# Pandas

Last time we learned about Pandas and how we can use it to work with data. Let's recap some of the key points.

# Install

To use Pandas, we need to install it. Often it will already be installed on your system, but if not, you use this command:

In [None]:
!pip install pandas

# Import

Once installed, we just need to import it so we can use it in our scripts:

In [None]:
import pandas as pd

# Create a dataframe

In Pandas, we hold data in dataframes. These are basically tables. 
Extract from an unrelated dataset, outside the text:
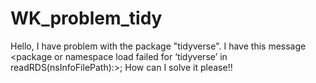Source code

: # WK_problem_tidy
Hello, I have problem with the package "tidyverse". I have this message &lt;package or namespace load failed for ‘tidyverse’ in readRDS(nsInfoFilePath):>; How can I solve it please!!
There are many ways to get data into a dataframe. We looked at two common ways.

We can import CSVs:

In [None]:
file_path = "../workshop_4/pandas_data.csv"
data_df = pd.read_csv(file_path)
data_df

And we can create them manually:

In [None]:
df = pd.DataFrame({
    "numbers": [1, 2, 3],
    "letters": ["A", "B", "C"],
    "fruits": ["apples", "bananas", "cherries"]
})
df

# Manipulating Data

Once you create a dataframe, there are many different commands you can use to manipulate the data. Here are a few we talked about:

## Add a column

Use the square brackets syntax:

In [None]:
df["vegetables"] = ["artichokes", "brussel sprouts", "cabbages"]
df

## Remove a column

In [None]:
df = df.drop("numbers", axis=1) # axis is 0 (rows) by default
df

## Sort by a column

In [None]:
df = df.sort_values("vegetables", ascending=False) # ascending is True by default
df

## Filter a dataframe

In [None]:
df_only_cherries = df[df["fruits"] == "cherries"]
df_only_cherries

# Grouping

Below, we are grouping on the "fruits" column, to find out how many instances there are of each value. We then reset the index and rename the count column.

In [None]:
df_grouped_data = df.groupby(["fruits"]).size().reset_index(name="Count")
df_grouped_data

# Making charts

You can use the `.plot()` method to create charts. There are many different kinds of chart you can make, here's a simple bar chart.

In [None]:
df_grouped_data.plot(x='fruits', y='Count', kind='bar', title='Fruit counts')